あとから来た岡っ引きの松五郎にうながされ刀をしまい医術部屋に入る亮斎に入り口にいた火消組が場所をあけた。亮斎が見た浅見は着物を脱がされ白い医術用の布団に寝かされていた。上半身の肌ははれ上がり髪の毛が無い。顔は人形のように硬直して皮膚がひび割れ唇がはれ上がっている。亮斎は浅見の寝かされた脇に座った。
すると、脈を診ている医者と目が合い医者が首を横に振った。
その直後、浅見の最後の声がしたが小さくて聞き取れない。そこで亮斎は浅見の耳元で、
「浅見、おれだ! わかるか?」と言った。その声に浅見が気を取りもどし、
「あいつに教えた絵で捕まった。あいつはおれの子だ! この顔が焼ければ証拠はない」と言いのこして息を引き取った。

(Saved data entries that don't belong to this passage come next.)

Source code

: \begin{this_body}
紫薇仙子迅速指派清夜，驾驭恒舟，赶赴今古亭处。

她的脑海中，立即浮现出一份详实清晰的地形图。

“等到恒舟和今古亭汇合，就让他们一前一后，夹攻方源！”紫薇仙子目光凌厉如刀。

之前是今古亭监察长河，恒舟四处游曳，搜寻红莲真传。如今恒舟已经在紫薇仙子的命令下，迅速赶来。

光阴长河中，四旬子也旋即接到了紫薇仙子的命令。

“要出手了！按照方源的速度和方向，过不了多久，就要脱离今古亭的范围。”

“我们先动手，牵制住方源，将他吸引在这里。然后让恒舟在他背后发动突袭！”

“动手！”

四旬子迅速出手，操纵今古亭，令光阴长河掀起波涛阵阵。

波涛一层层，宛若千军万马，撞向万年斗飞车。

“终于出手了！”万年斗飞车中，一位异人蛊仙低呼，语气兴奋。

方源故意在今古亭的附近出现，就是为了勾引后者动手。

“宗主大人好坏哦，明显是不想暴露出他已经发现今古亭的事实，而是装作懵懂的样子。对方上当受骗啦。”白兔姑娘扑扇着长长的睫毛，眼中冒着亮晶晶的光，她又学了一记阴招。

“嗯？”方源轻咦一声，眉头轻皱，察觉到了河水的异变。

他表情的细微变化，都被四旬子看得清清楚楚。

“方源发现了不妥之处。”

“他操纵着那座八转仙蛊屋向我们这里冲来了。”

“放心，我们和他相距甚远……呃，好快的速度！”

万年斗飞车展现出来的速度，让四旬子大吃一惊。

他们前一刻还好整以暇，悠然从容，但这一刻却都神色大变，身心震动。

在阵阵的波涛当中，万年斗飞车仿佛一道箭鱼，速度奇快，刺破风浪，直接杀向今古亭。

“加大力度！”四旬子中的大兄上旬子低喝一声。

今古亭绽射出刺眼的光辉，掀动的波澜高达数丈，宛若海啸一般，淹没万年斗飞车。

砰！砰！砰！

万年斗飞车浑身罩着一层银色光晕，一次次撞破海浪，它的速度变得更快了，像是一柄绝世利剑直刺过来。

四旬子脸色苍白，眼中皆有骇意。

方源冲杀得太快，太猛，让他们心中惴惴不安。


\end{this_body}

亮斎は浅見の最後の言葉を聞いて凍り付く思いがした。まさに佳乃丸が描いた下手人の顔は実の父親のものであり、証拠を消すために浅見が佳乃丸の母親であるオヨシを殺害して自分の顔を焼こうとしたのである。このことは筆頭与力の徳山にのみ伝えるにとどめられた。
この大捕り物の噂が広まると町人たちは亮斎を立ち木もろとも斬り捨てる『一刀両断斎』と呼ぶようになった。しかし事実は浅見を手に掛けてはいないのである。亮斎には浅見の火付けによって亡くなった妻子のことと相まって様々な噂が耳に入った。それでも佳乃丸のことが気になって焼け出された先である煙管売りの主人の家に佳乃丸を見舞いにおとずれた。
「元気か、佳乃丸?」
「うん! おじちゃんこそ大丈夫?」
「ああ! なんとかな」と言いながら佳乃丸を見ると顔は亡くなった母のオヨシに似ているが、どことなく浅見にも似ていると思う亮斎であった。
しばらくすると浅見によって命を奪われた人々の弔いが一斉に行われ、ようやく江戸の町を不安におとしいれた一連の事件が終わりを見せた。その弔いの席に佳乃丸と一緒に焼香に参列した亮斎ではあるが幾つか迷いが残された。